EMA: No to Lecanemab
Lecanemab is refused marketing authorization by the European Medicines Agency
Stephanie Vine | | 3 min read | News
Despite being approved in the US, Japan, South Korea, and a handful of other countries, lecanemab (Leqembi) has been refused marketing authorization by the EMA for the treatment of Alzheimer’s disease because the agency does not believe that the benefits of the treatment outweigh the risks.
“EMA’s human medicines committee, the CHMP, considered that the observed effect of Leqembi on delaying cognitive decline does not counterbalance the risk of serious adverse events associated with the medicine,” said a statement from the agency.
Perhaps the most serious side effect associated with the medicine is the potential for swelling and bleeding in the brain. The CHMP added that the risk of amyloid-related imaging abnormalities seemed higher in people with a certain gene – which also makes them more susceptible to Alzheimer’s disease and more likely to be eligible for treatment with lecanemab.

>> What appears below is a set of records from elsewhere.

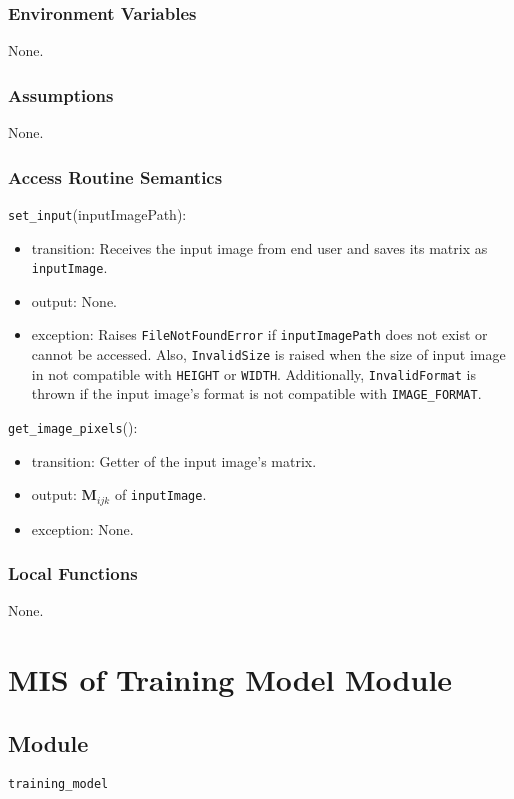 \documentclass[12pt, titlepage]{article}
\def\code#1{\texttt{#1}}
\begin{document}
\subsubsection{Environment Variables}
None.

\subsubsection{Assumptions}
None.

\subsubsection{Access Routine Semantics}

\noindent \code{set\_input}(inputImagePath):
\begin{itemize}
  \item transition: Receives the input image from end user and saves its matrix as \code{inputImage}.
  \item output: None.
  \item exception: Raises \code{FileNotFoundError} if \code{inputImagePath} does not exist or cannot be accessed. 
  Also, \code{InvalidSize} is raised when the size of input image in not compatible with \code{HEIGHT} or 
  \code{WIDTH}. Additionally, \code{InvalidFormat} is thrown if the input image's format is 
  not compatible with \code{IMAGE\_FORMAT}.
\end{itemize}

\noindent \code{get\_image\_pixels}():
\begin{itemize}
  \item transition: Getter of the input image's matrix.
  \item output: $\mathbf{M}_{ijk}$ of \code{inputImage}.
  \item exception: None.
\end{itemize}


\subsubsection{Local Functions}
None.

\newpage

\section{MIS of Training Model Module} \label{Train-Model} 

\subsection{Module}
\code{training\_model} 
\end{document}
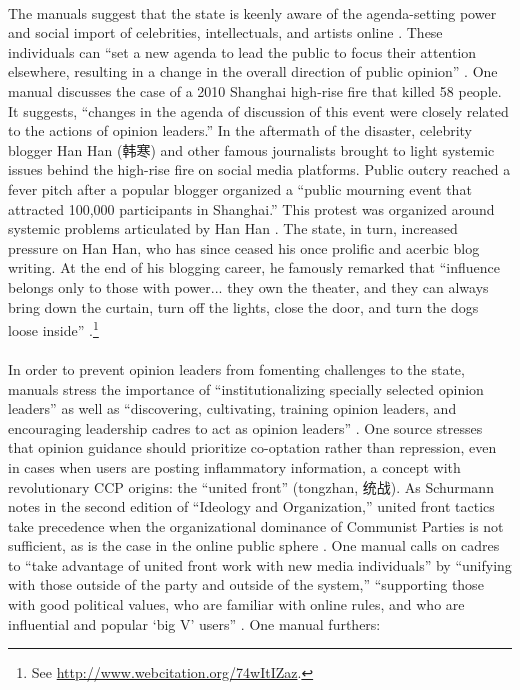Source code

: \documentclass[12pt]{article}
\begin{document}
\begin{CJK*}{UTF8}{gbsn}
\paragraph{} The manuals suggest that the state is keenly aware of the agenda-setting power and social import of celebrities, intellectuals, and artists online \citep[115-123]{dang2013wangluo}. These individuals can ``set a new agenda to lead the public to focus their attention elsewhere, resulting in a change in the overall direction of public opinion'' \citep[201-228]{zhou2011weibo}. One manual discusses the case of a 2010 Shanghai high-rise fire that killed 58 people. It suggests, ``changes in the agenda of discussion of this event were closely related to the actions of opinion leaders.'' In the aftermath of the disaster, celebrity blogger Han Han (韩寒) and other famous journalists brought to light systemic issues behind the high-rise fire on social media platforms. Public outcry reached a fever pitch after a popular blogger organized a ``public mourning event that attracted 100,000 participants in Shanghai.'' This protest was organized around systemic problems articulated by Han Han \citep[201-228]{zhou2011weibo}. The state, in turn, increased pressure on Han Han, who has since ceased his once prolific and acerbic blog writing. At the end of his blogging career, he famously remarked that ``influence belongs only to those with power... they own the theater, and they can always bring down the curtain, turn off the lights, close the door, and turn the dogs loose inside'' \citep{osnos2014age}.\footnote{See \href{http://www.webcitation.org/74wItIZaz}{http://www.webcitation.org/74wItIZaz}.}

\paragraph{} In order to prevent opinion leaders from fomenting challenges to the state, manuals stress the importance of ``institutionalizing specially selected opinion leaders'' as well as ``discovering, cultivating, training opinion leaders, and encouraging leadership cadres to act as opinion leaders'' \citep[201-228]{zhou2011weibo}. One source stresses that opinion guidance should prioritize co-optation rather than repression, even in cases when users are posting inflammatory information, a concept with revolutionary CCP origins: the ``united front'' (tongzhan, 统战). As Schurmann notes in the second edition of ``Ideology and Organization,'' united front tactics take precedence when the organizational dominance of Communist Parties is not sufficient, as is the case in the online public sphere \citep[528]{schurmann1968ideology}. One manual calls on cadres to ``take advantage of united front work with new media individuals'' by ``unifying with those outside of the party and outside of the system,'' ``supporting those with good political values,  who are familiar with online rules, and who are influential and popular `big V' users'' \citep{zhou2012buduan}. One manual furthers:


\end{CJK*}
\end{document}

Eisai says it will seek a re-examination of the opinion.
Researchers responding to the news have landed on either side of the fence. Sebastian Walsh, NIHR Doctoral Fellow at the University of Cambridge (UK) said, “Though this decision will disappoint some patients and their families, I think it is a responsible one given the available evidence. The EMA rejection is based upon their view that small reduction in the amount of cognitive decline experienced over 18 months in the trial was not a clear enough benefit to justify the side effects experienced. Further challenges for these drugs come when you consider that the people in the drug trials were very carefully selected, and most patients in real-world settings have more complex disease, which may reduce the expected benefit, and increase the likelihood of side effects.”
Bart De Strooper, Professor in Alzheimer’s Disease at UCL and UKDRI, however, was more critical: “This outcome highlights a significant cultural disparity in how risk and innovation are perceived across different regions. While Europe tends to view the glass as half-empty, countries such as the USA, China, and Japan see it as half-full.
“This conservative approach means that patients and doctors eager to explore a proven effective drug are now denied access. With no current therapies available, it’s disheartening to think that if we had applied such caution in the past, particularly with cancer drugs and their severe side effects, we might still be without cancer treatments today.”
Lecanemab is currently under review with other regulators, including Swissmedic (Switzerland) and the MHRA (UK). In the phase III Clarity AD study, the drug met all primary and secondary endpoints.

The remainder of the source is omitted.